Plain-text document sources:

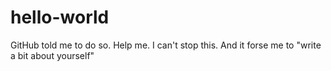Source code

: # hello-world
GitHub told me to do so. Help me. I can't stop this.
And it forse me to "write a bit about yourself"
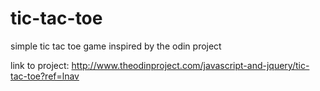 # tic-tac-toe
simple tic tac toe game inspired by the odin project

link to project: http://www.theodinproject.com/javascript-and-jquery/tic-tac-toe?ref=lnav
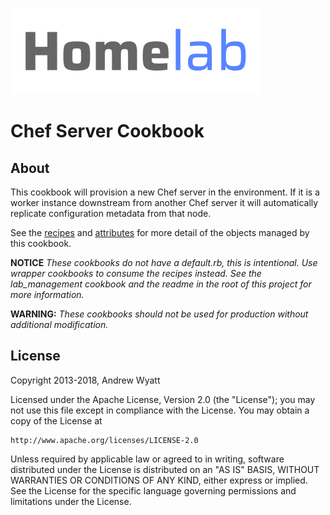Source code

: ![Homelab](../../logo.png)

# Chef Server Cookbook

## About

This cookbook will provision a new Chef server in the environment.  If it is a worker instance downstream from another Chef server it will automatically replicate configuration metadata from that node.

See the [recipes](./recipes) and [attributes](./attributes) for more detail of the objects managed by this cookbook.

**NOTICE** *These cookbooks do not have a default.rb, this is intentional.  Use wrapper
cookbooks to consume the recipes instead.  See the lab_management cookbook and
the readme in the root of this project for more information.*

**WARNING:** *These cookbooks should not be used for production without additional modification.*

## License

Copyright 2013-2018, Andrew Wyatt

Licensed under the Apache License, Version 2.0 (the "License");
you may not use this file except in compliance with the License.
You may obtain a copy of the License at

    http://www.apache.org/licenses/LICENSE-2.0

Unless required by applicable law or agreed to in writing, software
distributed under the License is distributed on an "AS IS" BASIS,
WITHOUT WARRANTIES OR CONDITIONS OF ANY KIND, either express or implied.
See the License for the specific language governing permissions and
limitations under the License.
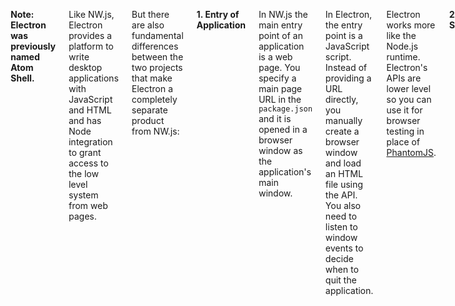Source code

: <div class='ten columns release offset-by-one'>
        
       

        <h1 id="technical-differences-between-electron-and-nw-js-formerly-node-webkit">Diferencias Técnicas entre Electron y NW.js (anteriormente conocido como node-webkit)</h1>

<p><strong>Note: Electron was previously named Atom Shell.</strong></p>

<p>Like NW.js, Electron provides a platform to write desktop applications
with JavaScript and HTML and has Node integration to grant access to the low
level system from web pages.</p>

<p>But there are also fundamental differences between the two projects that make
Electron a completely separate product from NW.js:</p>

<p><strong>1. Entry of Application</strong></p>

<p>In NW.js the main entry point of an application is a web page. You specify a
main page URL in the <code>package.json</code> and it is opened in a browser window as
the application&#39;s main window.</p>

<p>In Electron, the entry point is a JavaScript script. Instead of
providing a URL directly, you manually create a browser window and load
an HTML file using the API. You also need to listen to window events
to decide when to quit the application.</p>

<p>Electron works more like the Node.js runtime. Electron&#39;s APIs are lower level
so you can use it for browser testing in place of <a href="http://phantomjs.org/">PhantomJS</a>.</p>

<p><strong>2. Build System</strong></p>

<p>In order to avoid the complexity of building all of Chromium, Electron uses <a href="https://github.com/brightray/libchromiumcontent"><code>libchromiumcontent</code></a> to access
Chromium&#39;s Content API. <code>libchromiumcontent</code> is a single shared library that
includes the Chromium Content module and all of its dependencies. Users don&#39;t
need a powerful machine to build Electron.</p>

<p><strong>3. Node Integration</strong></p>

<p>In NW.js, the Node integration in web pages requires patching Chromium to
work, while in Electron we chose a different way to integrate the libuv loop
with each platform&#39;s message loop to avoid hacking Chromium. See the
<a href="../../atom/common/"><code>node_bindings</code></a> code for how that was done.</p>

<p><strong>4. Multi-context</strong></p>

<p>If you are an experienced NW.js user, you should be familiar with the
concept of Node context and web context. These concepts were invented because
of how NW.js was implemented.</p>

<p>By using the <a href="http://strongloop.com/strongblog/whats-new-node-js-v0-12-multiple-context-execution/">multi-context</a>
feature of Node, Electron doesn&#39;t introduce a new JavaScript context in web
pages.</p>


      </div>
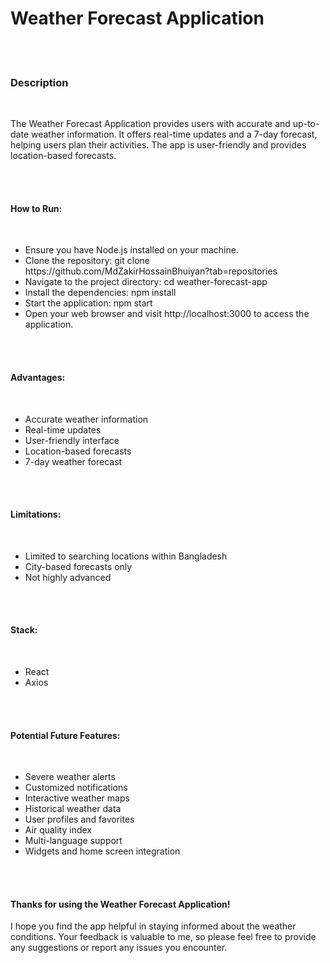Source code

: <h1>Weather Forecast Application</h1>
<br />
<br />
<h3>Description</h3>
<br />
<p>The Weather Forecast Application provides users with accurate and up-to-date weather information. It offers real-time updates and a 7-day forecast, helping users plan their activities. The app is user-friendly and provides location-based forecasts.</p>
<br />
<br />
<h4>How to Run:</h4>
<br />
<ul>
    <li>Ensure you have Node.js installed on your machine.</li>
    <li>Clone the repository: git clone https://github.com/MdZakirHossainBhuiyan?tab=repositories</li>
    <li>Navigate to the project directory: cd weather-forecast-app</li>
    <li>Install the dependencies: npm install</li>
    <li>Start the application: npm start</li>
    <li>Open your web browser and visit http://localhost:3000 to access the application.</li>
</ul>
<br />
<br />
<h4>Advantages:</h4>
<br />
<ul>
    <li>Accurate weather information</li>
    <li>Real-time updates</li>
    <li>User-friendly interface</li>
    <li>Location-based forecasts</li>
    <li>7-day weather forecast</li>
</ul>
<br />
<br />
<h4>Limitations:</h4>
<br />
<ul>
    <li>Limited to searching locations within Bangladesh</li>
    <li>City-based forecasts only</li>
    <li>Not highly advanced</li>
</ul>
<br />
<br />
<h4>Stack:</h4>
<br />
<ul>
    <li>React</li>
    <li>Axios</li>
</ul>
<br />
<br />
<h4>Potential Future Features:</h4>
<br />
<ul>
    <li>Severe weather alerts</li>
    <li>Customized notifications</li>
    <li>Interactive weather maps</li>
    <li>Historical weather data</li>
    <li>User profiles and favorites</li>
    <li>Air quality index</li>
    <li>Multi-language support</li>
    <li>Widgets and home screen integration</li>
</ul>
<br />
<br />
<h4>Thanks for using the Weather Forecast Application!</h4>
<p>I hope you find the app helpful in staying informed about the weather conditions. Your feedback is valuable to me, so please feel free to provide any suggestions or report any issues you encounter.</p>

Exercise goal:
Return the records exactly. Don't carry the pictures over.

Solution to this task:
Source code

: # hello-world
GitHub told me to do so. Help me. I can't stop this.
And it forse me to "write a bit about yourself"
 # tic-tac-toe
simple tic tac toe game inspired by the odin project

link to project: http://www.theodinproject.com/javascript-and-jquery/tic-tac-toe?ref=lnav
Source code

: ![Homelab](../../logo.png)

# Chef Server Cookbook

## About

This cookbook will provision a new Chef server in the environment.  If it is a worker instance downstream from another Chef server it will automatically replicate configuration metadata from that node.

See the [recipes](./recipes) and [attributes](./attributes) for more detail of the objects managed by this cookbook.

**NOTICE** *These cookbooks do not have a default.rb, this is intentional.  Use wrapper
cookbooks to consume the recipes instead.  See the lab_management cookbook and
the readme in the root of this project for more information.*

**WARNING:** *These cookbooks should not be used for production without additional modification.*

## License

Copyright 2013-2018, Andrew Wyatt

Licensed under the Apache License, Version 2.0 (the "License");
you may not use this file except in compliance with the License.
You may obtain a copy of the License at

    http://www.apache.org/licenses/LICENSE-2.0

Unless required by applicable law or agreed to in writing, software
distributed under the License is distributed on an "AS IS" BASIS,
WITHOUT WARRANTIES OR CONDITIONS OF ANY KIND, either express or implied.
See the License for the specific language governing permissions and
limitations under the License.
Source code

: <div class='ten columns release offset-by-one'>
        
       

        <h1 id="technical-differences-between-electron-and-nw-js-formerly-node-webkit">Diferencias Técnicas entre Electron y NW.js (anteriormente conocido como node-webkit)</h1>

<p><strong>Note: Electron was previously named Atom Shell.</strong></p>

<p>Like NW.js, Electron provides a platform to write desktop applications
with JavaScript and HTML and has Node integration to grant access to the low
level system from web pages.</p>

<p>But there are also fundamental differences between the two projects that make
Electron a completely separate product from NW.js:</p>

<p><strong>1. Entry of Application</strong></p>

<p>In NW.js the main entry point of an application is a web page. You specify a
main page URL in the <code>package.json</code> and it is opened in a browser window as
the application&#39;s main window.</p>

<p>In Electron, the entry point is a JavaScript script. Instead of
providing a URL directly, you manually create a browser window and load
an HTML file using the API. You also need to listen to window events
to decide when to quit the application.</p>

<p>Electron works more like the Node.js runtime. Electron&#39;s APIs are lower level
so you can use it for browser testing in place of <a href="http://phantomjs.org/">PhantomJS</a>.</p>

<p><strong>2. Build System</strong></p>

<p>In order to avoid the complexity of building all of Chromium, Electron uses <a href="https://github.com/brightray/libchromiumcontent"><code>libchromiumcontent</code></a> to access
Chromium&#39;s Content API. <code>libchromiumcontent</code> is a single shared library that
includes the Chromium Content module and all of its dependencies. Users don&#39;t
need a powerful machine to build Electron.</p>

<p><strong>3. Node Integration</strong></p>

<p>In NW.js, the Node integration in web pages requires patching Chromium to
work, while in Electron we chose a different way to integrate the libuv loop
with each platform&#39;s message loop to avoid hacking Chromium. See the
<a href="../../atom/common/"><code>node_bindings</code></a> code for how that was done.</p>

<p><strong>4. Multi-context</strong></p>

<p>If you are an experienced NW.js user, you should be familiar with the
concept of Node context and web context. These concepts were invented because
of how NW.js was implemented.</p>

<p>By using the <a href="http://strongloop.com/strongblog/whats-new-node-js-v0-12-multiple-context-execution/">multi-context</a>
feature of Node, Electron doesn&#39;t introduce a new JavaScript context in web
pages.</p>


      </div>
Source code

: <h1>Weather Forecast Application</h1>
<br />
<br />
<h3>Description</h3>
<br />
<p>The Weather Forecast Application provides users with accurate and up-to-date weather information. It offers real-time updates and a 7-day forecast, helping users plan their activities. The app is user-friendly and provides location-based forecasts.</p>
<br />
<br />
<h4>How to Run:</h4>
<br />
<ul>
    <li>Ensure you have Node.js installed on your machine.</li>
    <li>Clone the repository: git clone https://github.com/MdZakirHossainBhuiyan?tab=repositories</li>
    <li>Navigate to the project directory: cd weather-forecast-app</li>
    <li>Install the dependencies: npm install</li>
    <li>Start the application: npm start</li>
    <li>Open your web browser and visit http://localhost:3000 to access the application.</li>
</ul>
<br />
<br />
<h4>Advantages:</h4>
<br />
<ul>
    <li>Accurate weather information</li>
    <li>Real-time updates</li>
    <li>User-friendly interface</li>
    <li>Location-based forecasts</li>
    <li>7-day weather forecast</li>
</ul>
<br />
<br />
<h4>Limitations:</h4>
<br />
<ul>
    <li>Limited to searching locations within Bangladesh</li>
    <li>City-based forecasts only</li>
    <li>Not highly advanced</li>
</ul>
<br />
<br />
<h4>Stack:</h4>
<br />
<ul>
    <li>React</li>
    <li>Axios</li>
</ul>
<br />
<br />
<h4>Potential Future Features:</h4>
<br />
<ul>
    <li>Severe weather alerts</li>
    <li>Customized notifications</li>
    <li>Interactive weather maps</li>
    <li>Historical weather data</li>
    <li>User profiles and favorites</li>
    <li>Air quality index</li>
    <li>Multi-language support</li>
    <li>Widgets and home screen integration</li>
</ul>
<br />
<br />
<h4>Thanks for using the Weather Forecast Application!</h4>
<p>I hope you find the app helpful in staying informed about the weather conditions. Your feedback is valuable to me, so please feel free to provide any suggestions or report any issues you encounter.</p>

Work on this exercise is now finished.